ARPA-SIMC / bufr2netcdf

Tools to convert BUFR weather reports in NetCDF file format
GNU General Public License v2.0
5 stars 0 forks source link

Error "vars mismatch" in conversion #11

Closed dcesari closed 5 months ago

dcesari commented 6 months ago

The attached bufr file min.bufr.gz is a reduced subset of a bigger file with hundreds of messages. When converting each message of the original file to netcdf separately everything works, but with some combinations of messages such as the one attached, the conversion fails with the error

out of sync at 0: vars mismatch (007007 != 010007)

I can provide the full file if that may help to evaluate the full spectrum of messages.

Decoding of the full file with wrep and dbamsg work correctly.

P.S. sorry the file is a zip but i erroneously used the .gz suffix

spanezz commented 6 months ago

What happens is that the first BUFR expresses height as 07007 and builds a plan to fit height like than into a NetCDF array.

Then the second messages comes along and tries to add to the same NetCDF array, but it expresses heights as 010007 instead, which does not match the existing mapping plan.

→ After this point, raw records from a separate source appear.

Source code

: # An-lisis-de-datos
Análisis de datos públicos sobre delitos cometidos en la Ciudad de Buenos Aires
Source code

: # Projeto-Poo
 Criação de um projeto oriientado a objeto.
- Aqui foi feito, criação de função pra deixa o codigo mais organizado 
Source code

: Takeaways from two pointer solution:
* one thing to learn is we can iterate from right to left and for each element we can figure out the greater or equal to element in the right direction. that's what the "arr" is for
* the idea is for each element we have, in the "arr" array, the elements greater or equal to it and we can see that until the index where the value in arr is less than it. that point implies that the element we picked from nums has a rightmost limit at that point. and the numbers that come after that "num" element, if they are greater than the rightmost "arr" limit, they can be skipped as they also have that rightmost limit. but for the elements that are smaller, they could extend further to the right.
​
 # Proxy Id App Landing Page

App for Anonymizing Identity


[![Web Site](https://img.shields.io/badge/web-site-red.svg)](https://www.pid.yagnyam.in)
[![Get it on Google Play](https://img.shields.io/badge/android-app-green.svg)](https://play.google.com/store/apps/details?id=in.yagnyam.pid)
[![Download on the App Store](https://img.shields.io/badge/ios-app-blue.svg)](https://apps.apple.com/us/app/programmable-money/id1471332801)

In this case I feel like the two variables should be treated equally, and I propose to normalize 07007 to 10007 at least in this kind of operation

spanezz commented 6 months ago

On the other hand, 07007 maps to an array called MH, while 10007 maps to an array called MHVEH. If that is to be respected, it looks like those two BUFRs cannot fit into the same NetCDF

dcesari commented 6 months ago

Thank you for remarking that. I think that they meant the same thing in the head of who coded the data, however 07007 seems more appropriate since that is a coordinate defining a context (height of subsequent observations, wind profiler). Just a question: would it be possible to trigger the start of a new netcdf file when a different value for the height is encountered, as it is done in other situations, or it would be tricky?

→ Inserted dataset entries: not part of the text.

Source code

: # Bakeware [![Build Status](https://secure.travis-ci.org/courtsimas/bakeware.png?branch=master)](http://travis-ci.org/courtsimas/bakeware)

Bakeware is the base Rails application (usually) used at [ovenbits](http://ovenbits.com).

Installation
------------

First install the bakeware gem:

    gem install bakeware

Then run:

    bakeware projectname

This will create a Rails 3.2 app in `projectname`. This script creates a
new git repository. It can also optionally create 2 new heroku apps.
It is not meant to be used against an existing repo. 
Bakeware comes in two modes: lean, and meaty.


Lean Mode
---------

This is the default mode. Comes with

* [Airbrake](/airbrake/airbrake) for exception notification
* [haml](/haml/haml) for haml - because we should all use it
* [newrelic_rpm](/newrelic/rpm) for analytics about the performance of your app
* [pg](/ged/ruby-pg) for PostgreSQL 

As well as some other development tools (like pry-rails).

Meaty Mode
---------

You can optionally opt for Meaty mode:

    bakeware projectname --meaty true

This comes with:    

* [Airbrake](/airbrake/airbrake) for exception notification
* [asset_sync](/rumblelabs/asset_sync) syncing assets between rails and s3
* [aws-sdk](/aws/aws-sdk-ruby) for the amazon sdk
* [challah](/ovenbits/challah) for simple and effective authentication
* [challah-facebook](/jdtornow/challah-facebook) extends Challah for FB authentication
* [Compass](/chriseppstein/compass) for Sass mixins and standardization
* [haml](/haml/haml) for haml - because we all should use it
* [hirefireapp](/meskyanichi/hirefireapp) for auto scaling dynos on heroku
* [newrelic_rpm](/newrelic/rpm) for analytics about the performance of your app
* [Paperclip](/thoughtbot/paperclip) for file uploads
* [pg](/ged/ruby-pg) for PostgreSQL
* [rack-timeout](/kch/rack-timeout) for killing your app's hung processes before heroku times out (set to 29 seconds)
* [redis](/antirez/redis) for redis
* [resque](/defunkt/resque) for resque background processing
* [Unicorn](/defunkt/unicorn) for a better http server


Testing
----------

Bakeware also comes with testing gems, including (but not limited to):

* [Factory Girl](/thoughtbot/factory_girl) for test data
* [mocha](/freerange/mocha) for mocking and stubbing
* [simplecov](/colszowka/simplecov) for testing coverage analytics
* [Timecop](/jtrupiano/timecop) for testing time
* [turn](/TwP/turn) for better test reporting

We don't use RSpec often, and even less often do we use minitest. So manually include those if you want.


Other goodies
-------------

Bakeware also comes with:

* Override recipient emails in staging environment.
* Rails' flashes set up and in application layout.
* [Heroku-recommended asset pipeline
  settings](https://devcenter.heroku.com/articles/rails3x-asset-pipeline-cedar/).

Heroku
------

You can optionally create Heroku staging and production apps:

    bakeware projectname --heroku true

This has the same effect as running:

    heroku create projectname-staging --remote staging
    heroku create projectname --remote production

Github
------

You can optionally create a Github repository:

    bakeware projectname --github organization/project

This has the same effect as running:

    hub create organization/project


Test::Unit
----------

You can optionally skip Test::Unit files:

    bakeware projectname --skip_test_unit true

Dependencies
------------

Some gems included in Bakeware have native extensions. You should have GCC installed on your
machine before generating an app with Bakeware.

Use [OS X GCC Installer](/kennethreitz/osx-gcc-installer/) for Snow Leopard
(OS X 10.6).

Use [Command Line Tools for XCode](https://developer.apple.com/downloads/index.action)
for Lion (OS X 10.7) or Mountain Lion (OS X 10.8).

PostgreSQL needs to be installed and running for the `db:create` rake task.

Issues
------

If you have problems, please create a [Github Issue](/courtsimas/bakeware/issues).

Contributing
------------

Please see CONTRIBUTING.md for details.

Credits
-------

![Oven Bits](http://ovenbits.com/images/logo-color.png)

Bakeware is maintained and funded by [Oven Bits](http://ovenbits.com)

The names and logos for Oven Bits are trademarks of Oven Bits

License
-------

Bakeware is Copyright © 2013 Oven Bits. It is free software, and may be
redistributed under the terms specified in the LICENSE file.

spanezz commented 6 months ago

It would. Question: suppose that there's a big pack of BUFR files, alternating one with 07007 and one with 10007: naively that would create one NetCDF file per BUFR.

To do a better job, I could maintain multiple NetCDF plans in memory at the same time, and dispatch BUFRs into the first one that fits. We'd need to have a naming scheme for the generated NetCDF files since we'd be generating more than one, but that seems also doable.

Should I start working in this direction?

dcesari commented 6 months ago

I think that we already have a naming scheme for multiple netcdf files, something like .nc for the first file, then .1.nc, *.2.nc, etc. However, please wait, it is worth to check whether the Cosmo software accepts netcdf with both descriptors, otherwise it would be better (and simpler probably) to force a conversion. I'll give you some updates.

spanezz commented 6 months ago

To do a better job, I could maintain multiple NetCDF plans in memory at the same time, and dispatch BUFRs into the first one that fits. We'd need to have a naming scheme for the generated NetCDF files since we'd be generating more than one, but that seems also doable.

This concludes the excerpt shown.